The Game Boy Camera, from 1998, was among the earliest affordable digital cameras to go to market. (Miles 1998) The pixelated, low-resolution greyscale image produced by the Game Boy Camera, as well as the game-like software interface of the unit, characterize it as more of a toy than a serious camera, but the device indicates Nintendo’s desire to position the Game Boy as a potential multifunction tool. It also hints at ambitions finally realized in the more versatile DS and 3DS units, with their built-in cameras and networking capacities. The lens can be rotated 180 degrees, so that users can take either forward-facing or self-facing pictures, anticipating the “selfie” cameras of later cell phones. Images can be printed on another peripheral, the Game Boy Printer, which uses a spool of thermal paper. The printer can also be used with some games. True to Nintendo tradition, this functionality is closely tied to branding efforts. Game-related uses include printing out images of and information about Nintendo properties like Mario, Donkey Kong, and Pokémon characters.

 

Tetris

Less true to Nintendo’s tradition of character-driven branding was the company’s selection of a launch title to be included with the purchase of a Game Boy. In the US, Nintendo opted to package the game with Tetris, a port of a then-five-year-old game designed by Russian computer engineer Alexey Pajitnov, rather than with a recognizable Nintendo product. This proved to be a wise move, and one sensitive to the particularities of playing on a portable device. Relative to the representational worlds of Zelda and Mario games, Tetris is set in a more abstract space. The complexity of its gameplay arises from variations on simple spatial manipulations rather than on narrative developments or complex spectacle. Shapes composed of four square bricks in various configurations fall from the top of a vertical corridor. Players can move the shapes left and right and rotate them clockwise and counterclockwise, attempting to complete horizontal lines that fill the breadth of the corridor. When such a line is completed, it disappears and the lines above drop into its place. The game is over when the stack of bricks reaches the top of the screen, and the challenge to the player is to hold off the (inevitable) end of the game for as long as possible. The Game Boy version of Tetris also has a “Mode B” setting, in which the game ends after 25 lines are completed and the player is rated based on his or her score at that point.
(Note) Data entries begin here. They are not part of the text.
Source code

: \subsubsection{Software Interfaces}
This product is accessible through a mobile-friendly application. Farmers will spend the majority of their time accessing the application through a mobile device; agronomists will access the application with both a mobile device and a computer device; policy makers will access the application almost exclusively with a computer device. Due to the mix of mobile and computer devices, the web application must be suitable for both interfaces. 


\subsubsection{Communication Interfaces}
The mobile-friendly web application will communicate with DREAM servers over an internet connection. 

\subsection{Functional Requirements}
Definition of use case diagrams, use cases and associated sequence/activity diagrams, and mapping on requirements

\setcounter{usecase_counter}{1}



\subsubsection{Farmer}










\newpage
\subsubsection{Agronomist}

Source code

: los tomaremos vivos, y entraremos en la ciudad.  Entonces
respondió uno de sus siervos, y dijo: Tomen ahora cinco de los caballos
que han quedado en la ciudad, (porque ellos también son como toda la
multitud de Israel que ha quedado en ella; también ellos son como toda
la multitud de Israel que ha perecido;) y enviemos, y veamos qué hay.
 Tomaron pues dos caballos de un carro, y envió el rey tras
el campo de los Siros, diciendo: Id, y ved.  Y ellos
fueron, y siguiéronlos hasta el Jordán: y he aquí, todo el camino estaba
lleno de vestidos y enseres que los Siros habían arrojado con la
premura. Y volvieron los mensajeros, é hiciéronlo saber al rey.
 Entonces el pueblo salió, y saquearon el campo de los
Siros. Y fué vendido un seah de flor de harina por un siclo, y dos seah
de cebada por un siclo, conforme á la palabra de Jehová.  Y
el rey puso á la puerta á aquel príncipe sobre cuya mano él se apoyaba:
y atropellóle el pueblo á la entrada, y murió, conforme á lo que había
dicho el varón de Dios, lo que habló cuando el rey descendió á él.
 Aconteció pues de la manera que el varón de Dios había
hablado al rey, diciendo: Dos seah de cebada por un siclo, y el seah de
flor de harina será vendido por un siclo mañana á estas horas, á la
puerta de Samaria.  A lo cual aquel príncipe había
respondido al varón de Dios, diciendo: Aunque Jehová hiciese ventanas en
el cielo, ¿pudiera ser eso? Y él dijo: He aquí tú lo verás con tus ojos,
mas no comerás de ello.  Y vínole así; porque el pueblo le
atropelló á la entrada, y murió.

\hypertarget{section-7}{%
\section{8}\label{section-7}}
Macintosh HD:Users:dreyno3:Desktop:Game Boy Game Studies:Game Studies Game Boy Images:Tetris Shot.jpg

Figure 5. Tetris on the Game Boy

 

Though it debuted as a game for personal computers, Tetris is particularly well suited to portable play. Games can be long or short, and they always start from the same point, so there is little pressure on a player to continue with a given game. The repetitiveness of the gameplay promotes practice and expertise in a simple task rather than the tracking of a narrative or the memorization of the challenges and obstacles of a large game world. At the same time, the game does not require expertise. It can be picked up and played at any time, and players are free to play it for as long as they can, or for as long as they want to. In this way, Tetris anticipates the “casual revolution” in videogames that arrived decades later, driven by simple games on desktops and mobile devices. Indeed, Nintendo hoped from the beginning that the Game Boy would make gameplay ubiquitous. The company sought to

make [it] a mainstream addiction, doing for games and puzzles what the Sony Walkman did for music…“The guy out fishing, the businessman on the airplane, the kid on the schoolbus, we think they'll all like it,” said Peter Main, vice president for marketing at Nintendo. ''We think the handhelds have broad appeal.” (McGill 1989b)

 

The casual feel of games like Tetris complements the portability of the hardware. Such games are accessible to, and can be appealing to, both casual and more hardcore players, in ways that more complex games cannot. As Jesper Juul writes,

where a casual game is flexible toward different types of players and uses, a hardcore game makes inflexible and unconditional demands on the skill and commitment of a player…a casual game is sufficiently flexible to be played with a hardcore time commitment, but a hardcore game is too inflexible to be played with a casual time commitment. (Juul 2010, p.10)

 

The selection of Tetris for inclusion with the original Game Boy release encourages players to identify the system with this kind of pick-up-and-play attitude toward gaming, in which it is possible for anyone to play just a little, or a lot, of a game. Furthermore, Tetris suits the Game Boy in that the formal properties of the game are especially appropriate to the control apparatus, screen, and processor of the Game Boy unit. The game’s five basic commands move the current block to the left or right, accelerate its fall, and rotate it in either direction. These actions map geometrically onto the game’s joypad, with its right-angle lines, and onto its two control buttons, which rotate the block in either direction. The game thereby achieves an uncommon degree of indexicality in its control scheme. Rather than abstracting actions like running, jumping, or shooting onto its buttons, Tetris requires players to undertake actions physiologically similar to their corresponding in-game effects, encouraging players to feel more as though they are acting directly upon the falling blocks.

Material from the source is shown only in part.